The remaining works on the disc, with biblical texts mainly about sadness and repentance, are more austere in mood, but the comforting words and rich texture of the final work, "Dominus regit me", make a fitting conclusion to the programme. Altogether, this CD is an outstanding and original contribution to the discography and will make a fine addition to any collection of renaissance music. As a footnote, Gombert's motet is also available in an equally beautiful performance by Nordic Voices on the Chandos label, as part of their marvellous recital entitled "Reges terrae: Music from the Time of Charles V" - also well worth investigating by all lovers of this repertory.

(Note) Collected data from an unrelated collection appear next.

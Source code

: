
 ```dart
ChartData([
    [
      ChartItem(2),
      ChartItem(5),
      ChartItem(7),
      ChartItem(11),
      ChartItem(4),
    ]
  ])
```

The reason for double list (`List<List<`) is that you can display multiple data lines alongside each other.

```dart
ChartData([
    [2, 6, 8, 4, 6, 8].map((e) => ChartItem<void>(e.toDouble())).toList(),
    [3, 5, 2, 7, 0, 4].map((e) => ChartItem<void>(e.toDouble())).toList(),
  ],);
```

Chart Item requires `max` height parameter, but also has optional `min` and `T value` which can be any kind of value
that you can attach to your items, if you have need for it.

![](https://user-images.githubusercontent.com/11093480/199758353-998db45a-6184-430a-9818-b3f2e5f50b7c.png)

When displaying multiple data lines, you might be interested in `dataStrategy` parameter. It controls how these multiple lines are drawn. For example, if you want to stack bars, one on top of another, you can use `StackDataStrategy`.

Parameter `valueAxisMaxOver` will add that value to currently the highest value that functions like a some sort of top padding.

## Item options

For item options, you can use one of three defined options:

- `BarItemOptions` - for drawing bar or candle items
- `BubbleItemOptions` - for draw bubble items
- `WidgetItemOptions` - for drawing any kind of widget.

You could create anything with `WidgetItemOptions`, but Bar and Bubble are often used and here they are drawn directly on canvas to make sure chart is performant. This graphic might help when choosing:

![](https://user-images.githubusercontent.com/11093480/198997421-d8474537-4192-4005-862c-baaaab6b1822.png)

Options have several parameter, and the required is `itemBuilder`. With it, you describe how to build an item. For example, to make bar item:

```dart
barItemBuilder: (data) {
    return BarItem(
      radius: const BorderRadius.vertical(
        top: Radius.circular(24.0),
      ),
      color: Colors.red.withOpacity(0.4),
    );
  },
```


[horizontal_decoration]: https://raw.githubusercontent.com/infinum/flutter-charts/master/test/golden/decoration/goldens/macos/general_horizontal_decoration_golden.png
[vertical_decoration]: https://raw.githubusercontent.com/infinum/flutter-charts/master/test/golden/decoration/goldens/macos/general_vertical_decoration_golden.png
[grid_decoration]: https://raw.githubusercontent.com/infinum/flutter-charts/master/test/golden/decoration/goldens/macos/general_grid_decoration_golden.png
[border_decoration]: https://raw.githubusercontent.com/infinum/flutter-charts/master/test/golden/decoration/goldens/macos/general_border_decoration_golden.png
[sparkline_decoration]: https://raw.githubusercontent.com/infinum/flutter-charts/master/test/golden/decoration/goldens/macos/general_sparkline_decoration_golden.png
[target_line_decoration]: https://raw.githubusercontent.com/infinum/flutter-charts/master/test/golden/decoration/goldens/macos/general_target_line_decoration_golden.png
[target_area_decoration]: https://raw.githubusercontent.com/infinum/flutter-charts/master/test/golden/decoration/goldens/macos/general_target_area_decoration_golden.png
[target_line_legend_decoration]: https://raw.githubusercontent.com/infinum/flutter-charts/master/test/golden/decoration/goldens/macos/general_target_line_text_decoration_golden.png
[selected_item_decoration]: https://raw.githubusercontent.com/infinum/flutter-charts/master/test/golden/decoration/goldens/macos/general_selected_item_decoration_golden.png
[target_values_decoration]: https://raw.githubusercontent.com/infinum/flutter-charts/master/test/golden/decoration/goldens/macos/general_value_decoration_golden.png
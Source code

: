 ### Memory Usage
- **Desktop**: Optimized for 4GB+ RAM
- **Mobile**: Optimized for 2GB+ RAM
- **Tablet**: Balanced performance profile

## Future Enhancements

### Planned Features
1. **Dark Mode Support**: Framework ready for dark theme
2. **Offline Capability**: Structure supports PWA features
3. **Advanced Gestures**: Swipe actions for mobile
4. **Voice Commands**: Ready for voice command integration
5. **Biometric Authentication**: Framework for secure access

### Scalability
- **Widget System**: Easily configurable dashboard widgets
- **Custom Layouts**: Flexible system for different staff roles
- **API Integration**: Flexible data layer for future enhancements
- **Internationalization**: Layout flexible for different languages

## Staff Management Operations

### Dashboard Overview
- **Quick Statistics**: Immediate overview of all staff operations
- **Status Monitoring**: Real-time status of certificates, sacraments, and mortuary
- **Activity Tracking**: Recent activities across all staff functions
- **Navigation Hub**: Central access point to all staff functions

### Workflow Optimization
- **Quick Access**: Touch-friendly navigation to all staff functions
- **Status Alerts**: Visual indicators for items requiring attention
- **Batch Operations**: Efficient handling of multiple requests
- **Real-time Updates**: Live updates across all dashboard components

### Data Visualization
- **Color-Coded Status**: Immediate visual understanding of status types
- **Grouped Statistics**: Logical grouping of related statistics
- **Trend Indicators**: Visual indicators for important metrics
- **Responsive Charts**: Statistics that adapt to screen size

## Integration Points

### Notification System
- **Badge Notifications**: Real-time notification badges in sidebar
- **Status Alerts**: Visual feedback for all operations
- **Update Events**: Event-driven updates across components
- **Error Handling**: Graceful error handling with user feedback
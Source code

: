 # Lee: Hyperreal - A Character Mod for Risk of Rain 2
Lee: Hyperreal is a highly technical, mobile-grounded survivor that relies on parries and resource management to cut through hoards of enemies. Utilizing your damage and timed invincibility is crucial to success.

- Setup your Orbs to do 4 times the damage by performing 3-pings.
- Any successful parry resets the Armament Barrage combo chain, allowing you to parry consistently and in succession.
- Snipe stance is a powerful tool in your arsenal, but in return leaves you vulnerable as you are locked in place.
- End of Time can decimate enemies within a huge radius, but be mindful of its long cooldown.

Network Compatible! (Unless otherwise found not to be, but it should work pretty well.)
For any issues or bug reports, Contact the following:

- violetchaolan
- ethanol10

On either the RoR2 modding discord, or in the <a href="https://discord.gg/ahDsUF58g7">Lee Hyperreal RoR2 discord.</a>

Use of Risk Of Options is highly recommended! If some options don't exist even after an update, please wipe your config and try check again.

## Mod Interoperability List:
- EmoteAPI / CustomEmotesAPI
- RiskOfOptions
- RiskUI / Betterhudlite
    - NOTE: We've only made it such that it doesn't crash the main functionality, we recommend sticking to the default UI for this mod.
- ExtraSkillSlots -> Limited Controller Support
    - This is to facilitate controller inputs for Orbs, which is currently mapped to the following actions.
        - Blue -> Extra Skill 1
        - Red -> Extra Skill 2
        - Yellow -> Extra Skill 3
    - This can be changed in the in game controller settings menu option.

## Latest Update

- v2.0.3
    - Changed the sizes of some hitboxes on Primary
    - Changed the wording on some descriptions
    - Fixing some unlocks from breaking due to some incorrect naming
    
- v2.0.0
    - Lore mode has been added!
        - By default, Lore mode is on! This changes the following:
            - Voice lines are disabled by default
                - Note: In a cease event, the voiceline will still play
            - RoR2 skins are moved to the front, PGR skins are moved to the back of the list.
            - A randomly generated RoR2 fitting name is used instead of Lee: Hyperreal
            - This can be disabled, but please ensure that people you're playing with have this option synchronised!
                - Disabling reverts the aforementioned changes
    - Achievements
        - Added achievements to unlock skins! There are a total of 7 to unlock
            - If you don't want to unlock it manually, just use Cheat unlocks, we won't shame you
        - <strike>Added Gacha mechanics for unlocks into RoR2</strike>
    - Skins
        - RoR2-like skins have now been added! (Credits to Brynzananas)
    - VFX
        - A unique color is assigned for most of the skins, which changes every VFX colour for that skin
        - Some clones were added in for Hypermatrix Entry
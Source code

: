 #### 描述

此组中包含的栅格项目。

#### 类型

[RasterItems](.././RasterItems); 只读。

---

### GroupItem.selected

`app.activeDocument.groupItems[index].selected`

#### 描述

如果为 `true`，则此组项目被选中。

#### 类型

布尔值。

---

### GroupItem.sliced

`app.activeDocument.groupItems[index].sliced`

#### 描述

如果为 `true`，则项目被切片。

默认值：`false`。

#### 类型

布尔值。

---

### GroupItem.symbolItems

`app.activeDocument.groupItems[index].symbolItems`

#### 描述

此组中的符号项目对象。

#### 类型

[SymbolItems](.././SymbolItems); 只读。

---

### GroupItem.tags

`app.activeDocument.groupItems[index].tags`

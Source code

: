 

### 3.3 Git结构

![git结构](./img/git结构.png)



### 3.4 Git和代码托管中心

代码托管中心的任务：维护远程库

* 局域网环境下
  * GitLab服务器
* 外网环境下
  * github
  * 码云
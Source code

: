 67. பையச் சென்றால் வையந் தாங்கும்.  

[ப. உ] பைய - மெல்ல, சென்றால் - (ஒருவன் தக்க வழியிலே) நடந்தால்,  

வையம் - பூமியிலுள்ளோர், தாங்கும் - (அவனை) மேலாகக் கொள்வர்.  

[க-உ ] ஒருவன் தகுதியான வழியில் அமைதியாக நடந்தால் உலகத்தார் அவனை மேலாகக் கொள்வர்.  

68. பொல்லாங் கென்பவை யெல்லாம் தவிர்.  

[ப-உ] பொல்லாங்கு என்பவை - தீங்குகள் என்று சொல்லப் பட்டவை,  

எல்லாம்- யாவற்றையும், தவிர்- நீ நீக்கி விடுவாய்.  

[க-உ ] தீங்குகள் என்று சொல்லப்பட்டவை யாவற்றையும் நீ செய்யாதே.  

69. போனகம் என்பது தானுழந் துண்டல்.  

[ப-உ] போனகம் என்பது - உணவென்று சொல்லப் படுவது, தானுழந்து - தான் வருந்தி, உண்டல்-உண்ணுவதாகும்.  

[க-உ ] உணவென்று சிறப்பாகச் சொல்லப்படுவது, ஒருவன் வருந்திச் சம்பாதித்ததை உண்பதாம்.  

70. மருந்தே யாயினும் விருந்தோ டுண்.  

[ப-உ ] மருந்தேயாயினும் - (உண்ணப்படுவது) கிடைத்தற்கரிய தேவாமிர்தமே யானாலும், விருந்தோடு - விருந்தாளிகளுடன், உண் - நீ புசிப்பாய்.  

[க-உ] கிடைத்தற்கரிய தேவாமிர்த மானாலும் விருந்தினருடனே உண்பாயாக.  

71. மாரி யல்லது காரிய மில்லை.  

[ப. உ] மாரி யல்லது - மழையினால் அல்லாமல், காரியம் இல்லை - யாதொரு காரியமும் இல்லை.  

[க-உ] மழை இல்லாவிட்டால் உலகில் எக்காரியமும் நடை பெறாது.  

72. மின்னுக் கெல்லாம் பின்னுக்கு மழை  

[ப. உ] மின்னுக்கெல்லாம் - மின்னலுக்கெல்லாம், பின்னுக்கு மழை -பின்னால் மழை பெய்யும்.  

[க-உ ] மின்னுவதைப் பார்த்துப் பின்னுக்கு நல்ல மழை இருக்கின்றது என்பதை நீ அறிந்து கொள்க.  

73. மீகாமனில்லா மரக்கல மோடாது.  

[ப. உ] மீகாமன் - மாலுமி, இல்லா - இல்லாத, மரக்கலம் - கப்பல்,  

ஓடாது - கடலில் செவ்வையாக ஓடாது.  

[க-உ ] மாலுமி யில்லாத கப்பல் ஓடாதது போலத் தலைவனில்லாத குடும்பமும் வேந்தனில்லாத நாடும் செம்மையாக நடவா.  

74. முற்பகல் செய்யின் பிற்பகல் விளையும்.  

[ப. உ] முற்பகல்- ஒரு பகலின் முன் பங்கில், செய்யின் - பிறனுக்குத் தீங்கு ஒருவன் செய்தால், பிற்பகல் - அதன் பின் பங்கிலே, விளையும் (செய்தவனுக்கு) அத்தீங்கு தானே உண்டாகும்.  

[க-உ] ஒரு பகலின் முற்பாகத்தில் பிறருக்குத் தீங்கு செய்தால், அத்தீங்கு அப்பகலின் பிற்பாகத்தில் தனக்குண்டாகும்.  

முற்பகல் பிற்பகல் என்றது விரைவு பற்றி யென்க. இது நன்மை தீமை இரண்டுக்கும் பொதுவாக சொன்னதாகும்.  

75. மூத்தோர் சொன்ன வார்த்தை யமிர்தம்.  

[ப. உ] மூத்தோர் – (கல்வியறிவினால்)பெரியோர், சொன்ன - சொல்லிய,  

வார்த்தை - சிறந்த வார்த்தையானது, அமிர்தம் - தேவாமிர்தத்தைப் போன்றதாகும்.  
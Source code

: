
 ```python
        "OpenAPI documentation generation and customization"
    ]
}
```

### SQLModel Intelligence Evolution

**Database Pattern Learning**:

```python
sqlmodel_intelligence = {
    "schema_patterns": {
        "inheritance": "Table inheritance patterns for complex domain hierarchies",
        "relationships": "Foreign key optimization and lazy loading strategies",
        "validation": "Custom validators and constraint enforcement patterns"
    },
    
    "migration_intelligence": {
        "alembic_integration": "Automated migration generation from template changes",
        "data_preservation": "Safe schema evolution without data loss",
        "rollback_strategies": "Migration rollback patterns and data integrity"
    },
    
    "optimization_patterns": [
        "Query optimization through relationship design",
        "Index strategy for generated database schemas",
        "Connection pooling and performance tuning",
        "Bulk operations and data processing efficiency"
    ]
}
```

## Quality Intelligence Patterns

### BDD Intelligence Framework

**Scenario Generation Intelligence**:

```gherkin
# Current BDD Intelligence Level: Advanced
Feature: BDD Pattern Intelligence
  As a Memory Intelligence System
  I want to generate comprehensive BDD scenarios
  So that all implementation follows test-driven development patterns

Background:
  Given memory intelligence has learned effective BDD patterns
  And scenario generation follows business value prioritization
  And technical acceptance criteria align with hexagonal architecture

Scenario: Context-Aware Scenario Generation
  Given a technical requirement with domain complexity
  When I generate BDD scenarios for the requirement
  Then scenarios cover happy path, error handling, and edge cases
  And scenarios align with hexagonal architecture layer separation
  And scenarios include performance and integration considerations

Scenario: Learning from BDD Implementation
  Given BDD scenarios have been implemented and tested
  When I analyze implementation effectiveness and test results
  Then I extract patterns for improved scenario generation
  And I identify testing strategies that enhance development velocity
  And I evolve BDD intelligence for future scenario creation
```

Digging on the renaissances I found some Rogier CD, including this one. I'll only give my personal impressions because Mr. Midgley (reviewer above) has already told you the complete history. About the CD it's simply marvelous. The recording is cristal clear, the sound stage is wide and if you have a good Hi-End system you can enjoy the sopranos high notes as a velvet. Although not mentioned on Mr. Midgely's review there're two new CD (SACD) with this same team on others Rogier pieces, that I'm near to listen. One he has already reviewed Philippe Rogier - Polychoral Works (Hybrid - Plays on All CD Players) and the other is waiting for Philippe Rogier: Music from the Missae Sex (SACD/CD - plays on all CD players), either on SACD. Considering the contrapuntal writing I suggest to the listener to follow the words on the included booklet. Nice light music to relax and enjoy.
Not much more to add to the other reviews other than register my own thumbs up. While Flanders-born Philippe Rogier was relatively unknown outside Spain (where he held the post of the royal court's master of music) in his lifetime and remains little known today, this recording demonstrates that he should be held as one of the finest composers of the Renaissance. A fabulous set from start to finish, with the parody mass, Missa "Ego sum qui sum" based upon Gombert's motet which is also here, alongside six marvellous motets.
The booklet provides some useful notes, along with sung texts and English translation.
I have little to add to the excellent review here by Stephen Midgley, but wanted to add my enthusiastic endorsement of it. This a first-rate CD of very good polyphony, superbly performed by the excellent Magnificat. It's very beautiful and extremely rewarding; my advice is to read Mr Midgley's review and snap the disc up - it's a gem.